91 Bakterien- und 68 Pilzstämme identifiziert

Immer mehr Hausbesitzer klagen darüber, dass ihnen die Reetdächer bereits wenige Jahre nach der Eindeckung über dem Kopf verrotten. Der Obermeister der Reetdachinnung in Mecklenburg-Vorpommern, Konrad Engemann, beschreibt das typische Schadensbild so: "Es entstehen Löcher auf dem Dach. Das Reet wird weich und zerbröselt wie ein Sandklumpen in der Hand". In einigen Fällen seien innerhalb weniger Jahre nach der Eindeckung sogar Komplettsanierungen der rund 25.000 bis 40.000 Euro teuren Dächer erforderlich.

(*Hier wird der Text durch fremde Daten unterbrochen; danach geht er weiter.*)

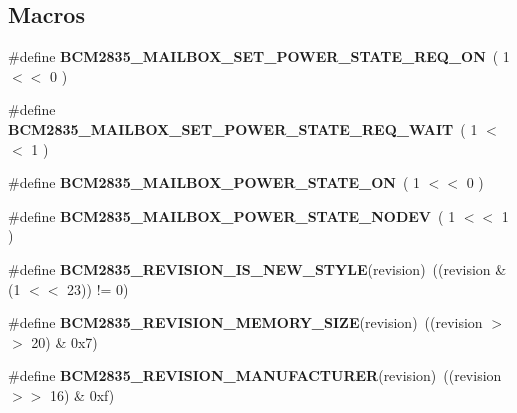 \subsection*{Macros}
\begin{DoxyCompactItemize}
\item 
\mbox{\label{group__raspberrypi__vc_ga726156a9056972f86bca2c0b709adf99}} 
\#define {\bfseries B\+C\+M2835\+\_\+\+M\+A\+I\+L\+B\+O\+X\+\_\+\+S\+E\+T\+\_\+\+P\+O\+W\+E\+R\+\_\+\+S\+T\+A\+T\+E\+\_\+\+R\+E\+Q\+\_\+\+ON}~( 1 $<$$<$ 0 )
\item 
\mbox{\label{group__raspberrypi__vc_ga9bc020dbaf9fcde6c191cfa50e85f363}} 
\#define {\bfseries B\+C\+M2835\+\_\+\+M\+A\+I\+L\+B\+O\+X\+\_\+\+S\+E\+T\+\_\+\+P\+O\+W\+E\+R\+\_\+\+S\+T\+A\+T\+E\+\_\+\+R\+E\+Q\+\_\+\+W\+A\+IT}~( 1 $<$$<$ 1 )
\item 
\mbox{\label{group__raspberrypi__vc_ga735623bc9ac7e9974fc88d27d602d33a}} 
\#define {\bfseries B\+C\+M2835\+\_\+\+M\+A\+I\+L\+B\+O\+X\+\_\+\+P\+O\+W\+E\+R\+\_\+\+S\+T\+A\+T\+E\+\_\+\+ON}~( 1 $<$$<$ 0 )
\item 
\mbox{\label{group__raspberrypi__vc_ga505cdb968bbf285e552bb575a5eeeaa5}} 
\#define {\bfseries B\+C\+M2835\+\_\+\+M\+A\+I\+L\+B\+O\+X\+\_\+\+P\+O\+W\+E\+R\+\_\+\+S\+T\+A\+T\+E\+\_\+\+N\+O\+D\+EV}~( 1 $<$$<$ 1 )
\item 
\mbox{\label{group__raspberrypi__vc_ga7c68b23a95cc0bf7c4079d1b6a31b81b}} 
\#define {\bfseries B\+C\+M2835\+\_\+\+R\+E\+V\+I\+S\+I\+O\+N\+\_\+\+I\+S\+\_\+\+N\+E\+W\+\_\+\+S\+T\+Y\+LE}(revision)~((revision \& (1 $<$$<$ 23)) != 0)
\item 
\mbox{\label{group__raspberrypi__vc_gaf74f55671c2df66f051d3e8058fd5558}} 
\#define {\bfseries B\+C\+M2835\+\_\+\+R\+E\+V\+I\+S\+I\+O\+N\+\_\+\+M\+E\+M\+O\+R\+Y\+\_\+\+S\+I\+ZE}(revision)~((revision $>$$>$ 20) \& 0x7)
\item 
\mbox{\label{group__raspberrypi__vc_ga2b7a5a4243f4e5336ea31b4b053f66f4}} 
\#define {\bfseries B\+C\+M2835\+\_\+\+R\+E\+V\+I\+S\+I\+O\+N\+\_\+\+M\+A\+N\+U\+F\+A\+C\+T\+U\+R\+ER}(revision)~((revision $>$$>$ 16) \& 0xf)
$$
\end{DoxyCompactItemize}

Die Gesellschaft zur Qualitätssicherung Reet - ein Zusammenschluss der Reetdachdeckerinnungen der drei Bundesländer Mecklenburg-Vorpommern, Schleswig-Holstein und Niedersachsen - schätzt, dass von den rund 50.000 Reetdächern in Deutschland inzwischen rund 1000 betroffen sind. "Wir haben einen enormen Handlungsdruck", sagt Geschäftsführer Jan Juraschek. Den Gesamtschaden schätzen die Experten inzwischen auf einen zweistelligen Millionenbetrag.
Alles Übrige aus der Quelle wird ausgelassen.